Task requirements:
Please transcribe exactly, and only, the lines of the data below between the line holding "type of ‘string’" and the line holding "type of ‘JSON’", inclusive.

Dataset entries
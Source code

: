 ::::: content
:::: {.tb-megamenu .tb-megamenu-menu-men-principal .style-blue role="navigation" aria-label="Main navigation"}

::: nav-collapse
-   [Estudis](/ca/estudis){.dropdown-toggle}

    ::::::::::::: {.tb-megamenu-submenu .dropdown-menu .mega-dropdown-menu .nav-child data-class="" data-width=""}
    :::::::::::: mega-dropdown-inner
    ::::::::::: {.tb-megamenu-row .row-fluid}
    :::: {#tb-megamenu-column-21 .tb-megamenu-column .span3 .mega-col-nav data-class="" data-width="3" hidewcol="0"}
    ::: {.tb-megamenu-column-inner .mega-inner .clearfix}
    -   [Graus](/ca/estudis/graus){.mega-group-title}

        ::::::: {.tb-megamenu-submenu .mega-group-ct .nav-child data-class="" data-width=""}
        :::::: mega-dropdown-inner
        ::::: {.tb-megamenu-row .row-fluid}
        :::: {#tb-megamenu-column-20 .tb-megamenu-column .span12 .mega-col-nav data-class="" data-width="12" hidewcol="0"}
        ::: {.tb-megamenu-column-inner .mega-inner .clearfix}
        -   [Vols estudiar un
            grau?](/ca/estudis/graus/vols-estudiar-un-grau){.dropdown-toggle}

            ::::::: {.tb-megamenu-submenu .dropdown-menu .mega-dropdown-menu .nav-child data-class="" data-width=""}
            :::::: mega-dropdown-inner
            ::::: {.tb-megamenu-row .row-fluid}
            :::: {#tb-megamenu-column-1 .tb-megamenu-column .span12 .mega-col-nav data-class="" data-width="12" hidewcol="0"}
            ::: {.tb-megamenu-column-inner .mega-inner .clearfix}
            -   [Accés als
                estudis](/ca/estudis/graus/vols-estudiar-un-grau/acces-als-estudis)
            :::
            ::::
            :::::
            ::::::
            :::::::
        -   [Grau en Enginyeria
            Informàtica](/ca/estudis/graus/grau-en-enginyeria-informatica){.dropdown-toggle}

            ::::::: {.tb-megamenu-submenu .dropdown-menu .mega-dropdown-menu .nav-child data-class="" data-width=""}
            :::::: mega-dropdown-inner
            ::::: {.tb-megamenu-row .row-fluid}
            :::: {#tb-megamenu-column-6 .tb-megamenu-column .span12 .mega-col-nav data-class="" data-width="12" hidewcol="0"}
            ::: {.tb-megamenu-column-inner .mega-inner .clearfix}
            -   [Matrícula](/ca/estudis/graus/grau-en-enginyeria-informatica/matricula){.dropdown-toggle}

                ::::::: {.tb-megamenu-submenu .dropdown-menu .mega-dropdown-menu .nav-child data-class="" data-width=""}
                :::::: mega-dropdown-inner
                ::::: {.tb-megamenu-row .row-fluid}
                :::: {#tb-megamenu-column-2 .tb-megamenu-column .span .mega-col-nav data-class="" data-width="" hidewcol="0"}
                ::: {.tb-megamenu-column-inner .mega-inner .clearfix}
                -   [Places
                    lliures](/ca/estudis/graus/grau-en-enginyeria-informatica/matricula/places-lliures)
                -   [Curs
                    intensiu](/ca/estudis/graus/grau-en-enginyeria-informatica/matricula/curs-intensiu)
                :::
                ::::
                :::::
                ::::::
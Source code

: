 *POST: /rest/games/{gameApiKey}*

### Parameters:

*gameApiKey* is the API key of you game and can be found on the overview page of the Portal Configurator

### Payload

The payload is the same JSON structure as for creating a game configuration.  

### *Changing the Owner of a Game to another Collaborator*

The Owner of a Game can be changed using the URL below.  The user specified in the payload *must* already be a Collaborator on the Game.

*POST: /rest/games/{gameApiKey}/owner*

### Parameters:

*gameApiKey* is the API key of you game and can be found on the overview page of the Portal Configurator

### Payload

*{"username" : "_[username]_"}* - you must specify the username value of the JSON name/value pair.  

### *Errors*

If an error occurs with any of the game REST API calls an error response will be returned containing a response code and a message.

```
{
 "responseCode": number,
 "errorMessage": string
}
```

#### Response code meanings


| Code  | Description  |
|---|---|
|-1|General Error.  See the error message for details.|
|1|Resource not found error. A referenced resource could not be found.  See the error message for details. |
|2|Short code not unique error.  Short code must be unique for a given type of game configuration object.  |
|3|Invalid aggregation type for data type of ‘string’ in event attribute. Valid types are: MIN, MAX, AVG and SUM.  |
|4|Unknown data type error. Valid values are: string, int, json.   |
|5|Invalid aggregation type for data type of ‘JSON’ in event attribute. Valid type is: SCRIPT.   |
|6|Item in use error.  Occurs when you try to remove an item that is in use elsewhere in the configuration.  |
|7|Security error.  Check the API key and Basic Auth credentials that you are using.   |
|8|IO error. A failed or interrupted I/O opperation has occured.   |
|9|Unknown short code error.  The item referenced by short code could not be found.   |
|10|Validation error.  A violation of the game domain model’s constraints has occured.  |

Exercise output:
|3|Invalid aggregation type for data type of ‘string’ in event attribute. Valid types are: MIN, MAX, AVG and SUM.  |
|4|Unknown data type error. Valid values are: string, int, json.   |
|5|Invalid aggregation type for data type of ‘JSON’ in event attribute. Valid type is: SCRIPT.   |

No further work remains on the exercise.